Late last night, a sensational blog post circulated through Silicon Valley.
It claimed that several $100,000-plus Tesla Roadsters were now useless as the result of a "devastating design problem," with their battery packs "bricked" from being left too long without plugging in.
But we've spent the day talking, prodding, urging, e-mailing, tweeting, and generally doing what reporters do. We also reached out to the author Michael Degusta, who hasn't responded.
Right now, we can only speculate on any reasons for the sensationalist approach he took in describing the problem.
Courtesy of electric-car fan David Peilow, we note that blogger Michael DeGusta--who wrote the original post that kicked off the ruckus--was a business partner of Max Drucker, the aggrieved Tesla owner, for seven years.
DeGusta did not disclose this anywhere in his post, in which Drucker was never identified.
We welcome comments and input from any Tesla Roadster owners (one is apparently named Max) who claim that their battery packs have 'bricked'.
Failing that, here's our best crack at the real story, with appropriate context, in Q+A format.
Q: Is the possibility of 'bricking' a real problem?
A: Yes. It's been known since the earliest days of modern electric cars--the 1980s or 1990s--and is widely acknowledged as a potential risk by designers and manufacturers of plug-in vehicles. In other words, this is hardly a hidden problem.
Tesla said in a statement:
All automobiles require some level of owner care. For example, combustion vehicles require regular oil changes or the engine will be destroyed. Electric vehicles should be plugged in and charging when not in use for maximum performance. All batteries are subject to damage if the charge is kept at zero for long periods of time.
Q: Does Tesla tell Roadster buyers to keep their cars plugged in?
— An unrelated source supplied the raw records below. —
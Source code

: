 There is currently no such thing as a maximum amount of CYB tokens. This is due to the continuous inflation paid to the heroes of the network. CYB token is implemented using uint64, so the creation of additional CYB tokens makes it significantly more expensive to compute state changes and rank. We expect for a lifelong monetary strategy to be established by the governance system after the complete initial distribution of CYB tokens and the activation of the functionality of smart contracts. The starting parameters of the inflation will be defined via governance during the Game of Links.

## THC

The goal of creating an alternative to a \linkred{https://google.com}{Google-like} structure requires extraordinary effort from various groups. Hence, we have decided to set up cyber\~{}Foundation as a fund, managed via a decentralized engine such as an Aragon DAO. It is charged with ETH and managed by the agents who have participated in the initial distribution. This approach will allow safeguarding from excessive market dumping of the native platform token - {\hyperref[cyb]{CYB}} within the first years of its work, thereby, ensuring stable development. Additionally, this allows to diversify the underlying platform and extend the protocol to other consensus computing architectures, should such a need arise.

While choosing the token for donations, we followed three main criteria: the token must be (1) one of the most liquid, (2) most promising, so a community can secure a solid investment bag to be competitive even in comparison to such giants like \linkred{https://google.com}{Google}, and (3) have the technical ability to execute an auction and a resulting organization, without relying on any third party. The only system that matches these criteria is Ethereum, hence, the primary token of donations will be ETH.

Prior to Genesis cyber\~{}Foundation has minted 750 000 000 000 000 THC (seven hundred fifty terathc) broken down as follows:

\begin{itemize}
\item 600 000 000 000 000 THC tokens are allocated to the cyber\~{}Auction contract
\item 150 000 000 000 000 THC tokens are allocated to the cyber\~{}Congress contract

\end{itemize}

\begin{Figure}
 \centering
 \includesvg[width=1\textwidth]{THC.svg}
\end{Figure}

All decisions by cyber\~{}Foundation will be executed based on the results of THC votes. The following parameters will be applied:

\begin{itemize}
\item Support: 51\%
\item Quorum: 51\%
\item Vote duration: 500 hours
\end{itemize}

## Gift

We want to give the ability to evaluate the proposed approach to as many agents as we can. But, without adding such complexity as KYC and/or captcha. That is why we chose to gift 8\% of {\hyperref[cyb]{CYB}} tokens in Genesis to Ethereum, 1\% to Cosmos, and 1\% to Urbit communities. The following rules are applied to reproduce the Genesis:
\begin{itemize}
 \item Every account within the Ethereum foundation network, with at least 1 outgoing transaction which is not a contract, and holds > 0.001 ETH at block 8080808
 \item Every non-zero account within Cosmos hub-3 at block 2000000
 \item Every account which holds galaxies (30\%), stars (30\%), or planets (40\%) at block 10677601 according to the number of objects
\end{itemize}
A: Yes. It's prominently called out in the warranty and owner's documents.
Tesla Roadster 'Acknowledgement of Charging Instructions' document (courtesy Tesla Motors Club)
One Tesla source confirmed to us that the company has buyers sign a document at the time of purchase that acknowledges it is the owner's responsibility to maintain the Roadster's charge by keeping it plugged in--and that any damage caused by not doing so is not covered under the warranty.
We will post a copy of that document when we receive it.
An image of that document, provided courtesy of owner Cingergi, who posted it on the Tesla Motors Club website, is included in this article.
Q: Will a Tesla Roadster warn its owners if the pack is dangerously low?
A: Yes. And owners of Roadster 2.0 and 2.5 vehicles (the vast majority of the total) can set their cars up to send alerts to the owner as well. Tesla said:
Tesla avoids this problem in virtually all instances with numerous counter-measures. Tesla batteries can remain unplugged for weeks (even months), without reaching zero state of charge. Owners of Roadster 2.0 and all subsequent Tesla products can request that their vehicle alert Tesla if battery state of charge falls to a low level.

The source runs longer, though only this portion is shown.